TASK
Give back each entry unchanged, minus pictures.

EXTRACTED MATERIAL
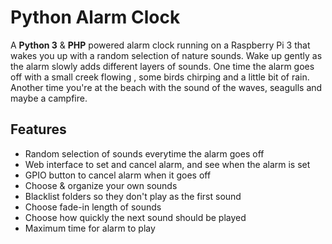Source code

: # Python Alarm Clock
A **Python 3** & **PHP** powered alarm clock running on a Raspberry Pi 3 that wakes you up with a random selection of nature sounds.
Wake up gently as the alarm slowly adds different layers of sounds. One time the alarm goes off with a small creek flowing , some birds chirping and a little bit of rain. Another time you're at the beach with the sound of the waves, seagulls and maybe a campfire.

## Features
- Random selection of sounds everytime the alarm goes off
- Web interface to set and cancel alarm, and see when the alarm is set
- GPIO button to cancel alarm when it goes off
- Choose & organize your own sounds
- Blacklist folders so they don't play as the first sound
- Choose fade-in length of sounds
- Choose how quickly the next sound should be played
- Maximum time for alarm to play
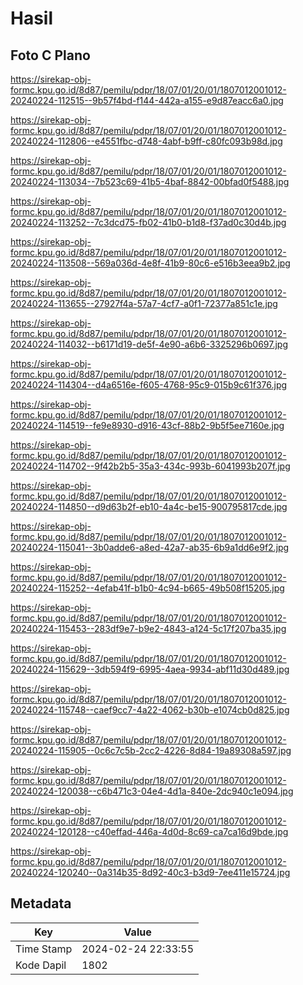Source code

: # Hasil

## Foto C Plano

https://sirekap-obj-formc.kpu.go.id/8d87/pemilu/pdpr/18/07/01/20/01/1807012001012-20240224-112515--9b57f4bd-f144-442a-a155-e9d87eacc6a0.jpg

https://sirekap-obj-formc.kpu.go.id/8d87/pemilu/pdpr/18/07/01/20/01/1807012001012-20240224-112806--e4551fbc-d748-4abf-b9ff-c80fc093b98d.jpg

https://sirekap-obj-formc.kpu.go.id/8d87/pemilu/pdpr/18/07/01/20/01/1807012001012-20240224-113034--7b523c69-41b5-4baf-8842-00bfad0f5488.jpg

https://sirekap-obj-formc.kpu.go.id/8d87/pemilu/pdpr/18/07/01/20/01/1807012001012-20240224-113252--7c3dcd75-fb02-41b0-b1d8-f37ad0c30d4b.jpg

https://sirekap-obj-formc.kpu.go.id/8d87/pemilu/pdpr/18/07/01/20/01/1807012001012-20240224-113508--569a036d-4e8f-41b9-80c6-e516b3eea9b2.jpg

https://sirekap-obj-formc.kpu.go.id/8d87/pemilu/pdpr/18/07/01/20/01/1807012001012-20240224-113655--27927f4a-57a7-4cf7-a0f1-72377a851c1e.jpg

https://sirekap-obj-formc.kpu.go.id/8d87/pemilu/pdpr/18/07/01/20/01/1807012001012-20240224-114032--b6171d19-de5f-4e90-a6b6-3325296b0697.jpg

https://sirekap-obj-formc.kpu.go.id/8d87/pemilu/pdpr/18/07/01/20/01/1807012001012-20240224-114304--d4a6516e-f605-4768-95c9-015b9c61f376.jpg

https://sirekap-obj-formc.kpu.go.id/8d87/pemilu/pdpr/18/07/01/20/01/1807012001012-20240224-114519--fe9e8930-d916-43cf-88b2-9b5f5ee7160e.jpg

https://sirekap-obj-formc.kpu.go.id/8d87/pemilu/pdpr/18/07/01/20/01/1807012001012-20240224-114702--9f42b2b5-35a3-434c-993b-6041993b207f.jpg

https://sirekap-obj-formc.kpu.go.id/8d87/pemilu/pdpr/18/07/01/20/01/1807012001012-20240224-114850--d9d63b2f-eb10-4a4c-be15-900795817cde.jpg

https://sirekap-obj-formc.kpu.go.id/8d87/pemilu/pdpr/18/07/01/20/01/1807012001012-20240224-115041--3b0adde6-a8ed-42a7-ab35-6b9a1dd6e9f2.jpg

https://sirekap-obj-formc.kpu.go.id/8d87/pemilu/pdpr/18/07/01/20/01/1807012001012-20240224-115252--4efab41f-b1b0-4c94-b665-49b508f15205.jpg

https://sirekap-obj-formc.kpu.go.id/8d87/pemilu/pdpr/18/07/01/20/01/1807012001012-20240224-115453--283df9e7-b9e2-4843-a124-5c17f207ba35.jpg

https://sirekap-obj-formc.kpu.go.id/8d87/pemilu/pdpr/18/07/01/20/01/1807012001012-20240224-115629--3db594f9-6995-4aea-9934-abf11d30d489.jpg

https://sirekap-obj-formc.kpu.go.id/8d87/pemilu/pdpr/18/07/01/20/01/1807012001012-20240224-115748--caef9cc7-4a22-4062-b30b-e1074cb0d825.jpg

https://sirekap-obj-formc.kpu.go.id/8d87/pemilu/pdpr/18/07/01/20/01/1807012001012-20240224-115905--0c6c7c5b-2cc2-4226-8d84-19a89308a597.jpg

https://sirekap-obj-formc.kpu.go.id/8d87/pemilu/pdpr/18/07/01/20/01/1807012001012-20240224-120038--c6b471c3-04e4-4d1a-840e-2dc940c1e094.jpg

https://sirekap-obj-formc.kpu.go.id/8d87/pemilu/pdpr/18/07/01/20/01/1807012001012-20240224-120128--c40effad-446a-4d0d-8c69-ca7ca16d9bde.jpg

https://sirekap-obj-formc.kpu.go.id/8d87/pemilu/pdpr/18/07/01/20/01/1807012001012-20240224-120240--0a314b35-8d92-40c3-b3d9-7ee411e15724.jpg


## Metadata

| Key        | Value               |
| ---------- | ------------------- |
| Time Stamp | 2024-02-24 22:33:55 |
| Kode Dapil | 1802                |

EXPECTED OUTPUT
Source code

: # Python Alarm Clock
A **Python 3** & **PHP** powered alarm clock running on a Raspberry Pi 3 that wakes you up with a random selection of nature sounds.
Wake up gently as the alarm slowly adds different layers of sounds. One time the alarm goes off with a small creek flowing , some birds chirping and a little bit of rain. Another time you're at the beach with the sound of the waves, seagulls and maybe a campfire.

## Features
- Random selection of sounds everytime the alarm goes off
- Web interface to set and cancel alarm, and see when the alarm is set
- GPIO button to cancel alarm when it goes off
- Choose & organize your own sounds
- Blacklist folders so they don't play as the first sound
- Choose fade-in length of sounds
- Choose how quickly the next sound should be played
- Maximum time for alarm to play
Source code

: # Hasil

## Foto C Plano

https://sirekap-obj-formc.kpu.go.id/8d87/pemilu/pdpr/18/07/01/20/01/1807012001012-20240224-112515--9b57f4bd-f144-442a-a155-e9d87eacc6a0.jpg

https://sirekap-obj-formc.kpu.go.id/8d87/pemilu/pdpr/18/07/01/20/01/1807012001012-20240224-112806--e4551fbc-d748-4abf-b9ff-c80fc093b98d.jpg

https://sirekap-obj-formc.kpu.go.id/8d87/pemilu/pdpr/18/07/01/20/01/1807012001012-20240224-113034--7b523c69-41b5-4baf-8842-00bfad0f5488.jpg

https://sirekap-obj-formc.kpu.go.id/8d87/pemilu/pdpr/18/07/01/20/01/1807012001012-20240224-113252--7c3dcd75-fb02-41b0-b1d8-f37ad0c30d4b.jpg

https://sirekap-obj-formc.kpu.go.id/8d87/pemilu/pdpr/18/07/01/20/01/1807012001012-20240224-113508--569a036d-4e8f-41b9-80c6-e516b3eea9b2.jpg

https://sirekap-obj-formc.kpu.go.id/8d87/pemilu/pdpr/18/07/01/20/01/1807012001012-20240224-113655--27927f4a-57a7-4cf7-a0f1-72377a851c1e.jpg

https://sirekap-obj-formc.kpu.go.id/8d87/pemilu/pdpr/18/07/01/20/01/1807012001012-20240224-114032--b6171d19-de5f-4e90-a6b6-3325296b0697.jpg

https://sirekap-obj-formc.kpu.go.id/8d87/pemilu/pdpr/18/07/01/20/01/1807012001012-20240224-114304--d4a6516e-f605-4768-95c9-015b9c61f376.jpg

https://sirekap-obj-formc.kpu.go.id/8d87/pemilu/pdpr/18/07/01/20/01/1807012001012-20240224-114519--fe9e8930-d916-43cf-88b2-9b5f5ee7160e.jpg

https://sirekap-obj-formc.kpu.go.id/8d87/pemilu/pdpr/18/07/01/20/01/1807012001012-20240224-114702--9f42b2b5-35a3-434c-993b-6041993b207f.jpg

https://sirekap-obj-formc.kpu.go.id/8d87/pemilu/pdpr/18/07/01/20/01/1807012001012-20240224-114850--d9d63b2f-eb10-4a4c-be15-900795817cde.jpg

https://sirekap-obj-formc.kpu.go.id/8d87/pemilu/pdpr/18/07/01/20/01/1807012001012-20240224-115041--3b0adde6-a8ed-42a7-ab35-6b9a1dd6e9f2.jpg

https://sirekap-obj-formc.kpu.go.id/8d87/pemilu/pdpr/18/07/01/20/01/1807012001012-20240224-115252--4efab41f-b1b0-4c94-b665-49b508f15205.jpg

https://sirekap-obj-formc.kpu.go.id/8d87/pemilu/pdpr/18/07/01/20/01/1807012001012-20240224-115453--283df9e7-b9e2-4843-a124-5c17f207ba35.jpg

https://sirekap-obj-formc.kpu.go.id/8d87/pemilu/pdpr/18/07/01/20/01/1807012001012-20240224-115629--3db594f9-6995-4aea-9934-abf11d30d489.jpg

https://sirekap-obj-formc.kpu.go.id/8d87/pemilu/pdpr/18/07/01/20/01/1807012001012-20240224-115748--caef9cc7-4a22-4062-b30b-e1074cb0d825.jpg

https://sirekap-obj-formc.kpu.go.id/8d87/pemilu/pdpr/18/07/01/20/01/1807012001012-20240224-115905--0c6c7c5b-2cc2-4226-8d84-19a89308a597.jpg

https://sirekap-obj-formc.kpu.go.id/8d87/pemilu/pdpr/18/07/01/20/01/1807012001012-20240224-120038--c6b471c3-04e4-4d1a-840e-2dc940c1e094.jpg

https://sirekap-obj-formc.kpu.go.id/8d87/pemilu/pdpr/18/07/01/20/01/1807012001012-20240224-120128--c40effad-446a-4d0d-8c69-ca7ca16d9bde.jpg

https://sirekap-obj-formc.kpu.go.id/8d87/pemilu/pdpr/18/07/01/20/01/1807012001012-20240224-120240--0a314b35-8d92-40c3-b3d9-7ee411e15724.jpg


## Metadata

| Key        | Value               |
| ---------- | ------------------- |
| Time Stamp | 2024-02-24 22:33:55 |
| Kode Dapil | 1802                |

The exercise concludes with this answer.